This summary follows our update sent on the first day of the ICC Prepcom wherein
we summarized the major issues we face at this meeting. This Prepcom will
finalize negotiations on two documents(1) an Element Annex, further  defining
the crimes within the Court's jurisdiction, and (2) a set of Rules of Procedure
and Evidence. There are still several contentious gender provisions at stake in
these negotiations. In addition, there is a drama playing out here which
includes aggressive bullying tactics by the U.S. against the international
community's commitment to ensure an independent and fair ICC. Also, there are
attempts to raise the threshold of the court's jurisdiction over crimes against
humanity, making all of the crimes against humanity more difficult to prosecute
but especially those of sexual and gender violence.

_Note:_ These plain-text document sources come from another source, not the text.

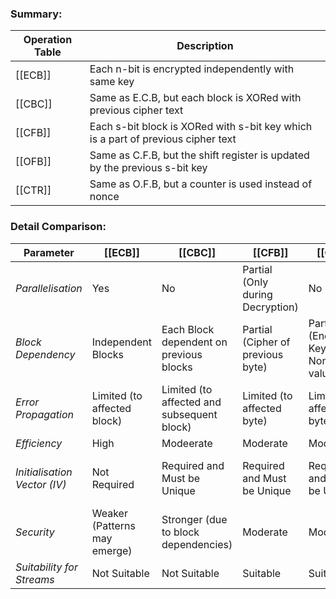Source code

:
### **Summary**:

| Operation Table | Description                                                                      |
| --------------- | -------------------------------------------------------------------------------- |
| [[ECB]]         | Each n-bit is encrypted independently with same key                              |
| [[CBC]]         | Same as E.C.B, but each block is XORed with previous cipher text                 |
| [[CFB]]         | Each s-bit block is XORed with s-bit key which is a part of previous cipher text |
| [[OFB]]         | Same as C.F.B, but the shift register is updated by the previous s-bit key       |
| [[CTR]]         | Same as O.F.B, but a counter is used instead of nonce                            |

### **Detail Comparison**:

| Parameter                    | [[ECB]]                      | [[CBC]]                                    | [[CFB]]                           | [[OFB]]                                 | [[CTR]]                                              |
| ---------------------------- | ---------------------------- | ------------------------------------------ | --------------------------------- | --------------------------------------- | ---------------------------------------------------- |
| *Parallelisation*            | Yes                          | No                                         | Partial (Only during Decryption)  | No                                      | Yes                                                  |
| *Block Dependency*           | Independent Blocks           | Each Block dependent on previous blocks    | Partial (Cipher of previous byte) | Partial (Encrypted Key and Nonce value) | Independent Blocks                                   |
| *Error Propagation*          | Limited (to affected block)  | Limited (to affected and subsequent block) | Limited (to affected byte)        | Limited (to affected byte)              | Limited (to affected block)                          |
| *Efficiency*                 | High                         | Modeerate                                  | Moderate                          | Moderate                                | High                                                 |
| *Initialisation Vector (IV)* | Not Required                 | Required and Must be Unique                | Required and Must be Unique       | Required and Must be Unique             | (Counter) Required, Must be Unique and Non-Repeating |
| *Security*                   | Weaker (Patterns may emerge) | Stronger (due to block dependencies)       | Moderate                          | Moderate                                | Strong (when using unique Nonces/Counters)           |
| *Suitability for Streams*    | Not Suitable                 | Not Suitable                               | Suitable                          | Suitable                                | Suitable                                             |
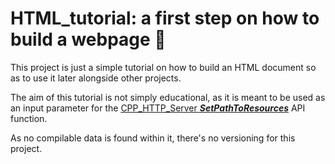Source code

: # HTML_tutorial: a first step on how to build a webpage 📃
This project is just a simple tutorial on how to build an HTML document so as to use it later alongside other projects.

The aim of this tutorial is not simply educational, as it is meant to be used as an input parameter for the 
[CPP_HTTP_Server **_SetPathToResources_**](https://github.com/JonMS95/CPP_HTTP_Server?tab=readme-ov-file#usage) API function.

As no compilable data is found within it, there's no versioning for this project.
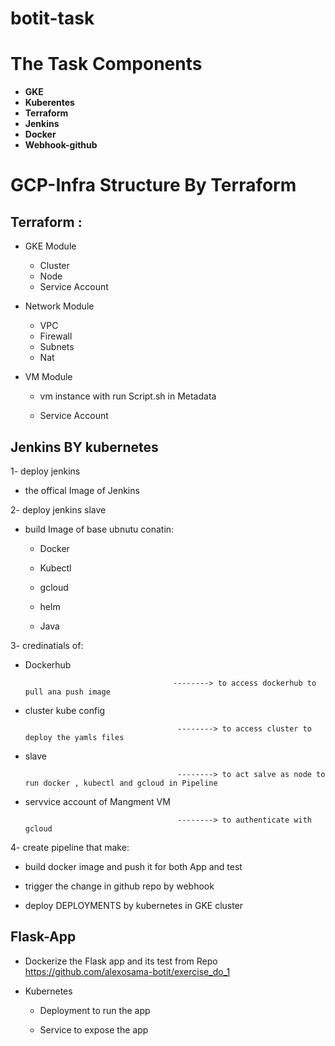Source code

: # botit-task

# The Task Components
- **GKE**
- **Kuberentes**
- **Terraform**
- **Jenkins**
- **Docker**
- **Webhook-github**


# GCP-Infra Structure By Terraform


## Terraform : 

- GKE Module
  
  - Cluster
  - Node
  - Service Account

- Network Module
   
   - VPC 
   - Firewall
   - Subnets
   - Nat 
 
 - VM Module 
  
   - vm instance with run Script.sh in Metadata 
 
   - Service Account
   

## Jenkins BY kubernetes

1- deploy jenkins

  - the offical Image of Jenkins

2- deploy jenkins slave 

   - build Image of base ubnutu conatin: 
        - Docker
        
        - Kubectl 
        
        - gcloud 
        
        - helm 
        
        - Java
        
3- credinatials of:
  
   -  Dockerhub                     
  
                                           --------> to access dockerhub to pull ana push image 
   
   - cluster kube config                 
                                
                                           --------> to access cluster to deploy the yamls files
   
   - slave                                
            
                                           --------> to act salve as node to run docker , kubectl and gcloud in Pipeline
   
   - servvice account of Mangment VM  
   
                                           --------> to authenticate with gcloud 

 4- create pipeline that make:
 
 
   - build docker image and push it for both App and test 
   
   - trigger the change in github repo by webhook
 
   - deploy DEPLOYMENTS by kubernetes in GKE cluster 
   
   
## Flask-App

- Dockerize the Flask app and its test from Repo https://github.com/alexosama-botit/exercise_do_1

- Kubernetes
    
    - Deployment to run the app
    
    - Service to expose the app
    
   
 
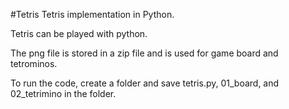 #Tetris
Tetris implementation in Python.

Tetris can be played with python.

The png file is stored in a zip file and is used for game board and tetrominos.

To run the code, create a folder and save tetris.py, 01_board, and 02_tetrimino in the folder.

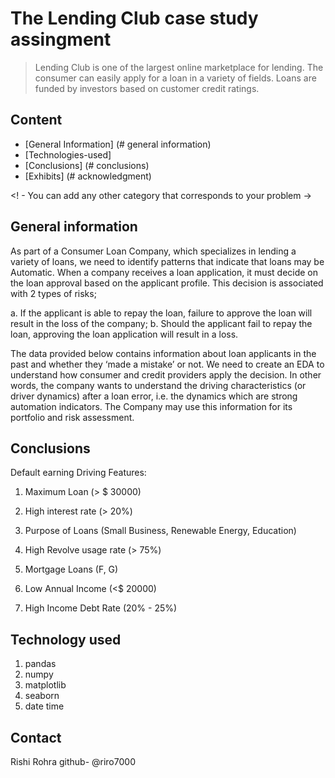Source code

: # The Lending Club case study  assingment
> Lending Club is one of the largest online marketplace for lending. The consumer can easily apply for a loan in a variety of fields. Loans are funded by investors based on customer credit ratings.




## Content
* [General Information] (# general information)
* [Technologies-used]
* [Conclusions] (# conclusions)
* [Exhibits] (# acknowledgment)

<! - You can add any other category that corresponds to your problem ->

## General information
As part of a Consumer Loan Company, which specializes in lending a variety of loans, we need to identify patterns that indicate that loans may be Automatic. When a company receives a loan application, it must decide on the loan approval based on the applicant profile. This decision is associated with 2 types of risks;

a. If the applicant is able to repay the loan, failure to approve the loan will result in the loss of the company;
b. Should the applicant fail to repay the loan, approving the loan application will result in a loss.

The data provided below contains information about loan applicants in the past and whether they ‘made a mistake’ or not. We need to create an EDA to understand how consumer and credit providers apply the decision. In other words, the company wants to understand the driving characteristics (or driver dynamics) after a loan error, i.e. the dynamics which are strong automation indicators. The Company may use this information for its portfolio and risk assessment.



## Conclusions
Default earning Driving Features:

1. Maximum Loan (> $ 30000)

2. High interest rate (> 20%)

3. Purpose of Loans (Small Business, Renewable Energy, Education)

4. High Revolve usage rate (> 75%)

5. Mortgage Loans (F, G)

6. Low Annual Income (<$ 20000)

7. High Income Debt Rate (20% - 25%)



## Technology used
1. pandas
2. numpy
3. matplotlib
4. seaborn
5. date time


## Contact
Rishi Rohra 
github- @riro7000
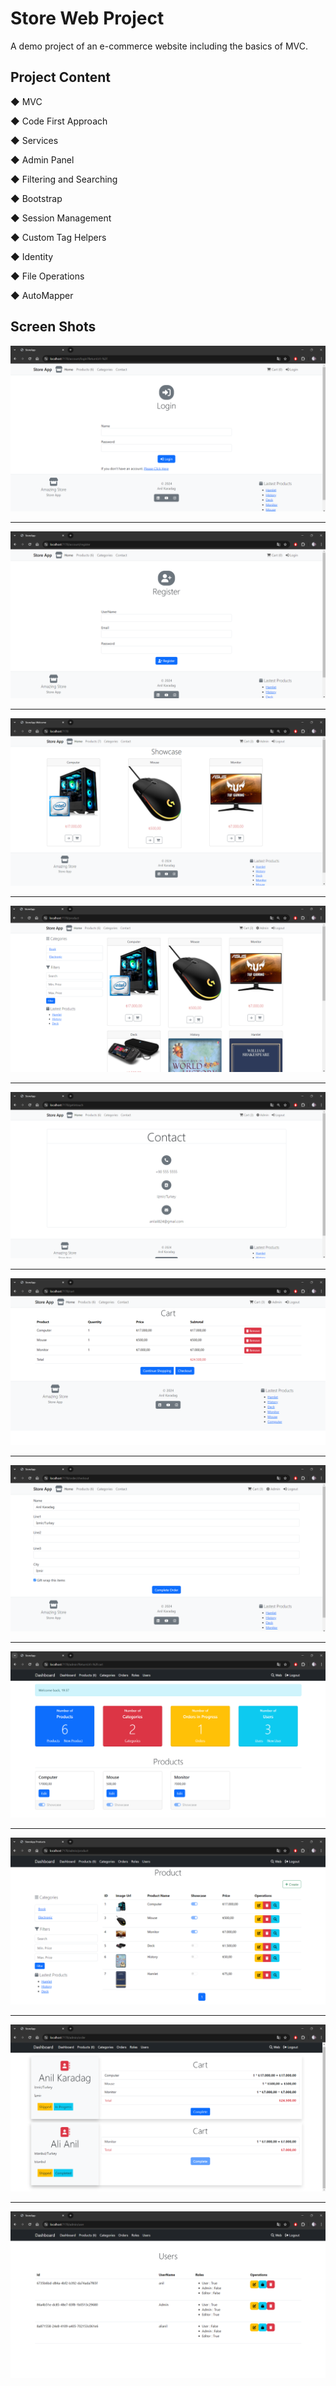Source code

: # Store Web Project
 
A demo project of an e-commerce website including the basics of MVC.

Project Content
--------------------------------------------------------------------------------------

◆ MVC

◆ Code First Approach

◆ Services

◆ Admin Panel

◆ Filtering and Searching

◆ Bootstrap

◆ Session Management

◆ Custom Tag Helpers

◆ Identity

◆ File Operations

◆ AutoMapper

Screen Shots
--------------------------------------------------------------------------------------

![Login](https://github.com/alianilKaradag/Store/blob/main/StoreApp/ScreenShots/0.png)


--------------------------------------------------------------------------------------

![Register](https://github.com/alianilKaradag/Store/blob/main/StoreApp/ScreenShots/0_1.png)

--------------------------------------------------------------------------------------

![Home](https://github.com/alianilKaradag/Store/blob/main/StoreApp/ScreenShots/1.png)

--------------------------------------------------------------------------------------

![Products](https://github.com/alianilKaradag/Store/blob/main/StoreApp/ScreenShots/2.png)

--------------------------------------------------------------------------------------

![Contact](https://github.com/alianilKaradag/Store/blob/main/StoreApp/ScreenShots/3.png)

--------------------------------------------------------------------------------------

![Cart](https://github.com/alianilKaradag/Store/blob/main/StoreApp/ScreenShots/4.png)

--------------------------------------------------------------------------------------

![Checkout](https://github.com/alianilKaradag/Store/blob/main/StoreApp/ScreenShots/5.png)

--------------------------------------------------------------------------------------

![Admin/Dashboard](https://github.com/alianilKaradag/Store/blob/main/StoreApp/ScreenShots/6.png)

--------------------------------------------------------------------------------------

![Admin/Products](https://github.com/alianilKaradag/Store/blob/main/StoreApp/ScreenShots/7.png)

--------------------------------------------------------------------------------------

![Admin/Orders](https://github.com/alianilKaradag/Store/blob/main/StoreApp/ScreenShots/8.png)

--------------------------------------------------------------------------------------

![Admin/Users](https://github.com/alianilKaradag/Store/blob/main/StoreApp/ScreenShots/9.png)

There are about 30 of us here as a part of the Women's Caucus monitoring this
process including participants from Australia, Kenya, Cameroon, Nigeria,
Nicaragua, Japan, India, Philippines, Georgia, Sri Lanka, Costa Rica, Chile,
Guatemala, U.S., UK, Liberia, Rwanda, South Africa,  Jordan, Canada and Ecuador.
In addition to the substantive issues we face at this Prepcom, there have been
several process issues that have arisen. There is a presence of right-wing
anti-choice groups here misrepresenting the positions of the Women's Caucus and
even gaining access to informal discussions where NGOs are not allowed. We have
learnt that when asked to leave, other members of their group quickly replace
them. We are also concerned about the amount of negotiating time that is spent
in informals and the speed with which the delegates must progress to meet their
June 30 deadline. Some chairs of the working groups are setting strict rules
about which issues can be raised and which cannot. This directly affects several
gender issues.

We are also concerned with a disturbing trend we have witnessed in the oversight
of the negotiations. The bureau seems more concerned with ensuring near
universal agreement to and acceptance of the final documents at all costs rather
than protecting and maintaining the integrity of the Rome Statute. This is
resulting in concessions on key issues which undermine the rome Statute to
countries who will likely not ratify, including the U.S. and some Arab
countries.

The following is a summary of some of the priority issues as they stand as of
Friday, June 16

1. U.S. PROPOSAL  The U.S. will table its controversial proposal on Monday
afternoon (June 19). This proposal seeks to give the Security Council more
control over the cases that can come before the Court and allow for the
possibility of exceptions for peacekeeping forces, or those acting under the
"overall direction" of the State in question. Obviously, this would undermine
the independence and impartiality this Court, or any court, required to do
justice evenly and fairly.

The U.S. raised similar issues in the Rome Treaty conference where the statute
of the ICC was adopted in July 1998. The U.S. was soundly defeated on these
issues though not without several substantive concessions concerning the court's
jurisdiction. We are gravely concerned about this proposal and urge you to write
your foreign ministries and other relevant officials about this. The U.S. has
continued to intensively pressure governments of countries it deems dependent on
U.S. military and/or economic aid for support for this proposal. Most of the EU
countries are arrayed strongly against the proposal though we have had word that
the UK has been a weak link on this issues. (We have had at least one report
that with a slight modification, the UK could recommend support to the US
proposal).

In addition to its efforts within the context of the ICC process, the U.S. began
last year to insist on a clause in bilateral extradition agreements that the
parties to the agreement would not extradite U.S. officials to the Court, once
established. Sri Lanka and S. Korea, among others, are parties to such
agreements. Also, in the past week, Sen. Jesse Helms, chairman of the U.S.
Senate Foreign Relations Committee, held a hearing for the sole purpose of
denouncing the Court in the most vitriolic of terms. At this hearing, a bill was
introduced which calls for the protection of U.S. citizens from the jurisdiction
of  tribunals such as the ICC and would nullify the effect of the ICC's
jurisdiction. It is believed this heariing was to bolster the resolve of the
U.S. delegation to the ICC Prepcom not to give any ground at this meeting.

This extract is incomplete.